In 1589, in a translation of one of Hero's Spiritalia, the following diagram of a four-cylinder "one-horse" pump was presented, which shows one horse being "worked", per unit time, to turn a set of inter-meshed gears, which turns a crank arm, which work a set of four siphon-like piston and cylinder pumps, which thus work to lift water out of flooded mines, to heights of about 30-feet, as shown, therein illustrating the transformation of rotary motion to reciprocating motion via gears: [11]

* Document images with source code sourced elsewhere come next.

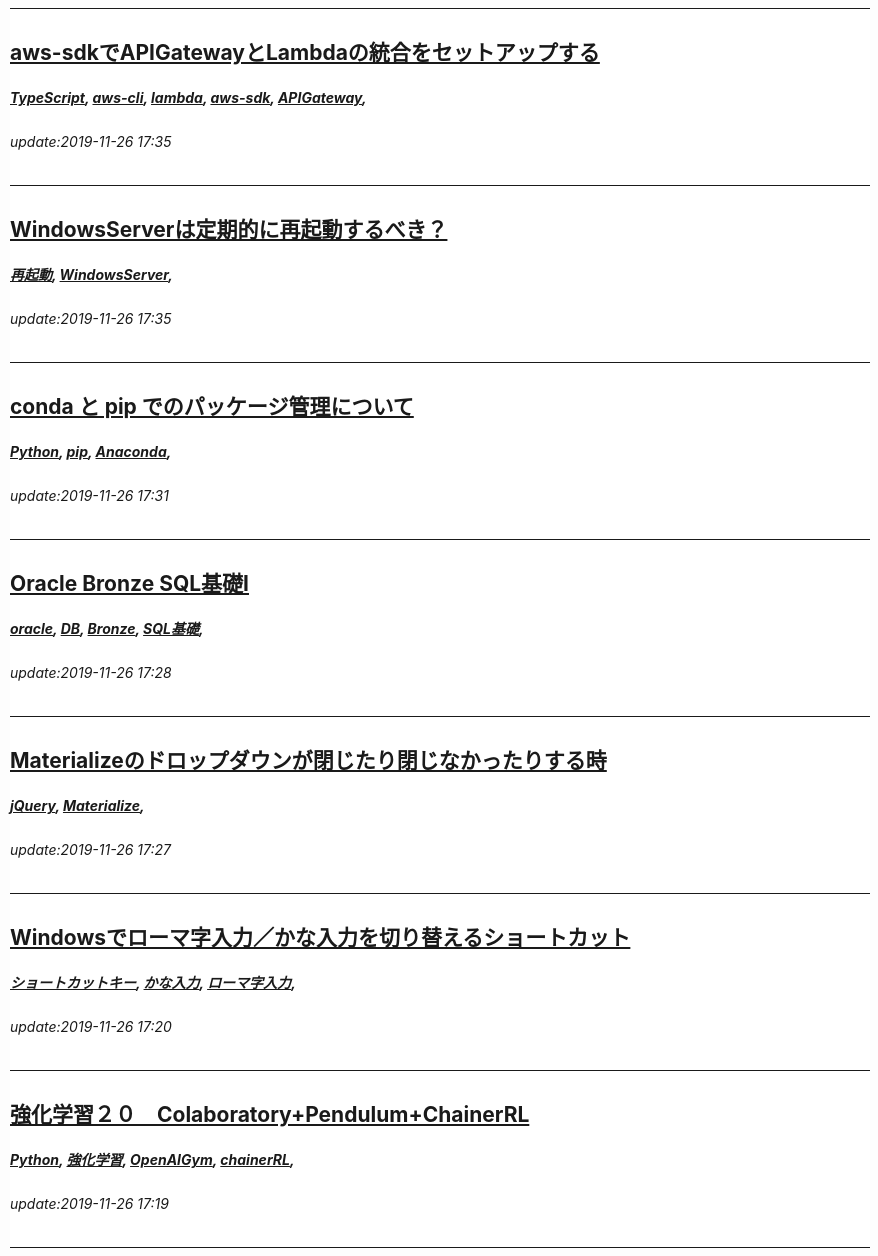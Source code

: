 
---
## [aws-sdkでAPIGatewayとLambdaの統合をセットアップする](https://qiita.com/iewori/items/b99039814d463eee0459)
##### [TypeScript](https://qiita.com/tags/TypeScript), [aws-cli](https://qiita.com/tags/aws-cli), [lambda](https://qiita.com/tags/lambda), [aws-sdk](https://qiita.com/tags/aws-sdk), [APIGateway](https://qiita.com/tags/APIGateway), 
###### update:2019-11-26 17:35
---
## [WindowsServerは定期的に再起動するべき？](https://qiita.com/apophise/items/f3d124319936cfdae2ed)
##### [再起動](https://qiita.com/tags/再起動), [WindowsServer](https://qiita.com/tags/WindowsServer), 
###### update:2019-11-26 17:35
---
## [conda と pip でのパッケージ管理について](https://qiita.com/ynakayama/items/29efebeb38604d10acef)
##### [Python](https://qiita.com/tags/Python), [pip](https://qiita.com/tags/pip), [Anaconda](https://qiita.com/tags/Anaconda), 
###### update:2019-11-26 17:31
---
## [Oracle Bronze SQL基礎I ](https://qiita.com/annzu_ame/items/3d4631c7832ca866632a)
##### [oracle](https://qiita.com/tags/oracle), [DB](https://qiita.com/tags/DB), [Bronze](https://qiita.com/tags/Bronze), [SQL基礎](https://qiita.com/tags/SQL基礎), 
###### update:2019-11-26 17:28
---
## [Materializeのドロップダウンが閉じたり閉じなかったりする時](https://qiita.com/krile136/items/275f979f34769c2edca8)
##### [jQuery](https://qiita.com/tags/jQuery), [Materialize](https://qiita.com/tags/Materialize), 
###### update:2019-11-26 17:27
---
## [Windowsでローマ字入力／かな入力を切り替えるショートカット](https://qiita.com/HyunwookPark/items/e95289b11bd60bdabc01)
##### [ショートカットキー](https://qiita.com/tags/ショートカットキー), [かな入力](https://qiita.com/tags/かな入力), [ローマ字入力](https://qiita.com/tags/ローマ字入力), 
###### update:2019-11-26 17:20
---
## [強化学習２０　Colaboratory+Pendulum+ChainerRL](https://qiita.com/chokozainer/items/5b0a81f7ba9473402926)
##### [Python](https://qiita.com/tags/Python), [強化学習](https://qiita.com/tags/強化学習), [OpenAIGym](https://qiita.com/tags/OpenAIGym), [chainerRL](https://qiita.com/tags/chainerRL), 
###### update:2019-11-26 17:19
---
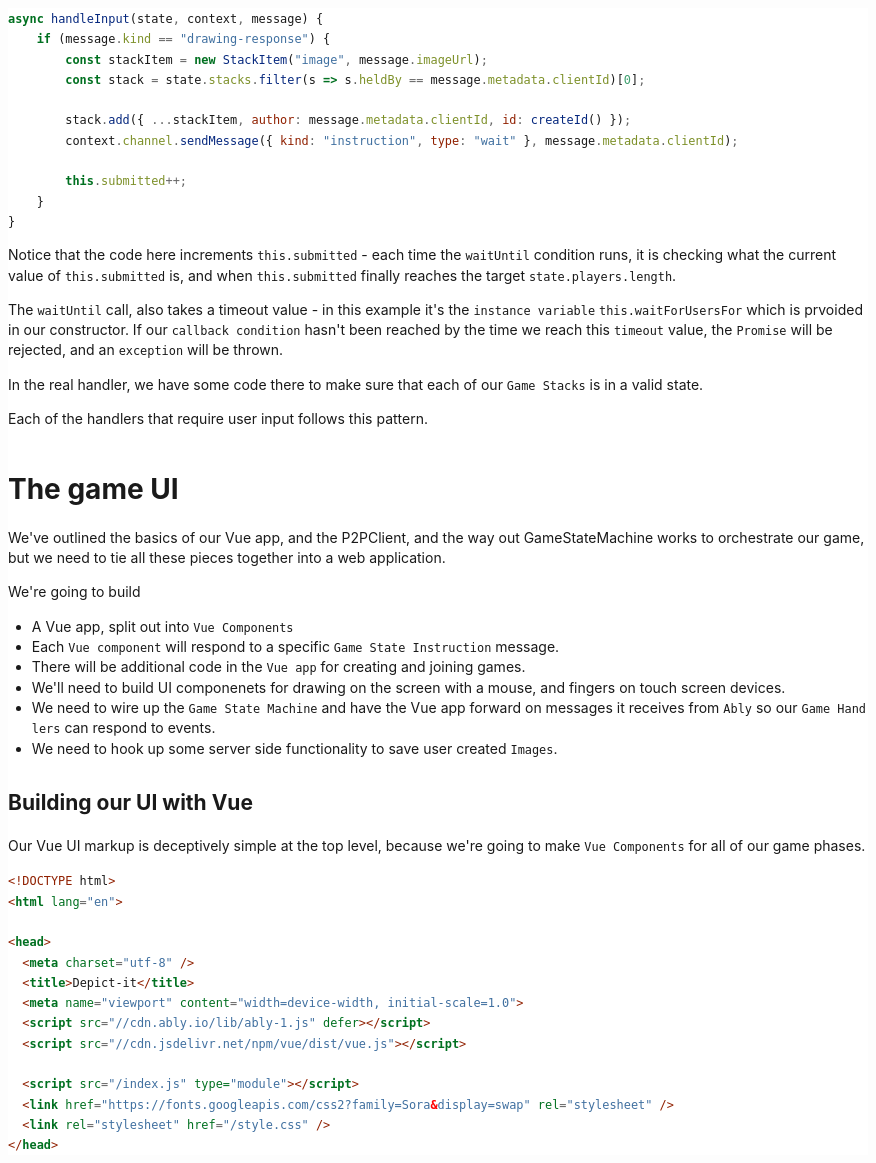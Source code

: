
 ```js
async handleInput(state, context, message) {
    if (message.kind == "drawing-response") {
        const stackItem = new StackItem("image", message.imageUrl);
        const stack = state.stacks.filter(s => s.heldBy == message.metadata.clientId)[0];

        stack.add({ ...stackItem, author: message.metadata.clientId, id: createId() });
        context.channel.sendMessage({ kind: "instruction", type: "wait" }, message.metadata.clientId);

        this.submitted++;
    }
}
```

Notice that the code here increments `this.submitted` - each time the `waitUntil` condition runs, it is checking what the current value of `this.submitted` is, and when `this.submitted` finally reaches the target `state.players.length`.

The `waitUntil` call, also takes a timeout value - in this example it's the `instance variable` `this.waitForUsersFor` which is prvoided in our constructor. If our `callback condition` hasn't been reached by the time we reach this `timeout` value, the `Promise` will be rejected, and an `exception` will be thrown.

In the real handler, we have some code there to make sure that each of our `Game Stacks` is in a valid state.

Each of the handlers that require user input follows this pattern.

# The game UI

We've outlined the basics of our Vue app, and the P2PClient, and the way out GameStateMachine works to orchestrate our game, but we need to tie all these pieces together into a web application.

We're going to build

- A Vue app, split out into `Vue Components`
- Each `Vue component` will respond to a specific `Game State Instruction` message.
- There will be additional code in the `Vue app` for creating and joining games.
- We'll need to build UI componenets for drawing on the screen with a mouse, and fingers on touch screen devices.
- We need to wire up the `Game State Machine` and have the Vue app forward on messages it receives from `Ably` so our `Game Handlers` can respond to events.
- We need to hook up some server side functionality to save user created `Images`.

## Building our UI with Vue

Our Vue UI markup is deceptively simple at the top level, because we're going to make `Vue Components` for all of our game phases.

```html
<!DOCTYPE html>
<html lang="en">

<head>
  <meta charset="utf-8" />
  <title>Depict-it</title>
  <meta name="viewport" content="width=device-width, initial-scale=1.0">
  <script src="//cdn.ably.io/lib/ably-1.js" defer></script>
  <script src="//cdn.jsdelivr.net/npm/vue/dist/vue.js"></script>

  <script src="/index.js" type="module"></script>
  <link href="https://fonts.googleapis.com/css2?family=Sora&display=swap" rel="stylesheet" />
  <link rel="stylesheet" href="/style.css" />
</head>
```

In 1615, Salomon de Caus, in his The Reasons for Moving Forces, gave the following illustration of a "four-horse pump" for draining a mines: [6]

In 1702,
Thomas Savery, in regards to his Savery engine, commented the following:

Water, in its fall from any determinate height, has simply a force answerable and equal to the force that raises it. So that an engine which will raise as much water as two horses working together at one time in such a work can do, and for which there must be constantly kept ten or twelve horses for doing the same, then, I say, such an engine will do the work or labor of ten or twelve horses; and whereas this engine may be made large enough to do the work required in employing eight, ten, fifteen, or twenty horses to be constantly maintained and kept for doing such a work, it will be improper to stint or confine its uses and operation in respect of water-mills.”
— Thomas Savery (1702), Miner’s Friend (pg. 26)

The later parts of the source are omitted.